--- Excerpted data Enclosed Below ---

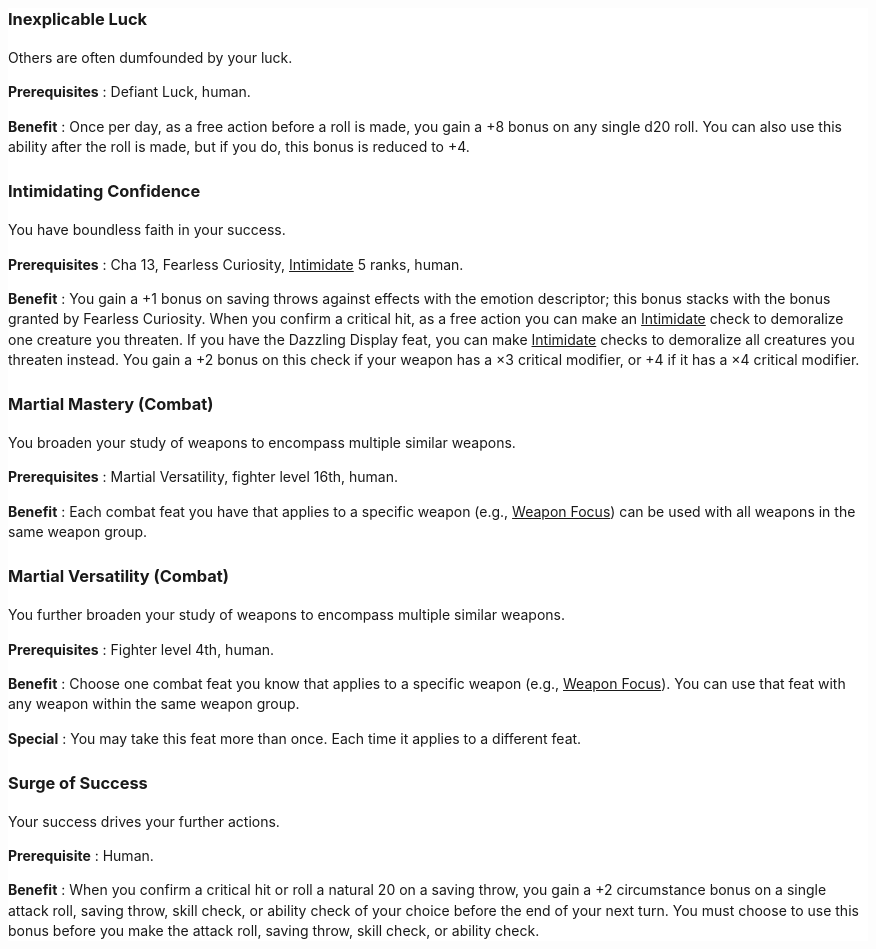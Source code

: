 ### Inexplicable Luck

Others are often dumfounded by your luck.

**Prerequisites** : Defiant Luck, human.

**Benefit** : Once per day, as a free action before a roll is made, you gain a +8 bonus on any single d20 roll. You can also use this ability after the roll is made, but if you do, this bonus is reduced to +4.

### Intimidating Confidence

You have boundless faith in your success.

**Prerequisites** : Cha 13, Fearless Curiosity, [Intimidate](/pathfinderRPG/prd/skills/intimidate.html#_intimidate) 5 ranks, human.

**Benefit** : You gain a +1 bonus on saving throws against effects with the emotion descriptor; this bonus stacks with the bonus granted by Fearless Curiosity. When you confirm a critical hit, as a free action you can make an [Intimidate](/pathfinderRPG/prd/skills/intimidate.html#_intimidate) check to demoralize one creature you threaten. If you have the Dazzling Display feat, you can make [Intimidate](/pathfinderRPG/prd/skills/intimidate.html#_intimidate) checks to demoralize all creatures you threaten instead. You gain a +2 bonus on this check if your weapon has a ×3 critical modifier, or +4 if it has a ×4 critical modifier.

### Martial Mastery (Combat)

You broaden your study of weapons to encompass multiple similar weapons.

**Prerequisites** : Martial Versatility, fighter level 16th, human.

**Benefit** : Each combat feat you have that applies to a specific weapon (e.g., [Weapon Focus](/pathfinderRPG/prd/feats.html#_weapon-focus)) can be used with all weapons in the same weapon group.

### Martial Versatility (Combat)

You further broaden your study of weapons to encompass multiple similar weapons.

**Prerequisites** : Fighter level 4th, human.

**Benefit** : Choose one combat feat you know that applies to a specific weapon (e.g., [Weapon Focus](/pathfinderRPG/prd/feats.html#_weapon-focus)). You can use that feat with any weapon within the same weapon group.

**Special** : You may take this feat more than once. Each time it applies to a different feat.

### Surge of Success

Your success drives your further actions.

**Prerequisite** : Human.

**Benefit** : When you confirm a critical hit or roll a natural 20 on a saving throw, you gain a +2 circumstance bonus on a single attack roll, saving throw, skill check, or ability check of your choice before the end of your next turn. You must choose to use this bonus before you make the attack roll, saving throw, skill check, or ability check.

--- End of Enclosed Excerpted data ---

Work instruction: The required output is the line holding "within the same weapon group." plus every line after it in the data, reproduced exactly.

Answer space:
**Benefit** : Choose one combat feat you know that applies to a specific weapon (e.g., [Weapon Focus](/pathfinderRPG/prd/feats.html#_weapon-focus)). You can use that feat with any weapon within the same weapon group.

**Special** : You may take this feat more than once. Each time it applies to a different feat.

### Surge of Success

Your success drives your further actions.

**Prerequisite** : Human.

**Benefit** : When you confirm a critical hit or roll a natural 20 on a saving throw, you gain a +2 circumstance bonus on a single attack roll, saving throw, skill check, or ability check of your choice before the end of your next turn. You must choose to use this bonus before you make the attack roll, saving throw, skill check, or ability check.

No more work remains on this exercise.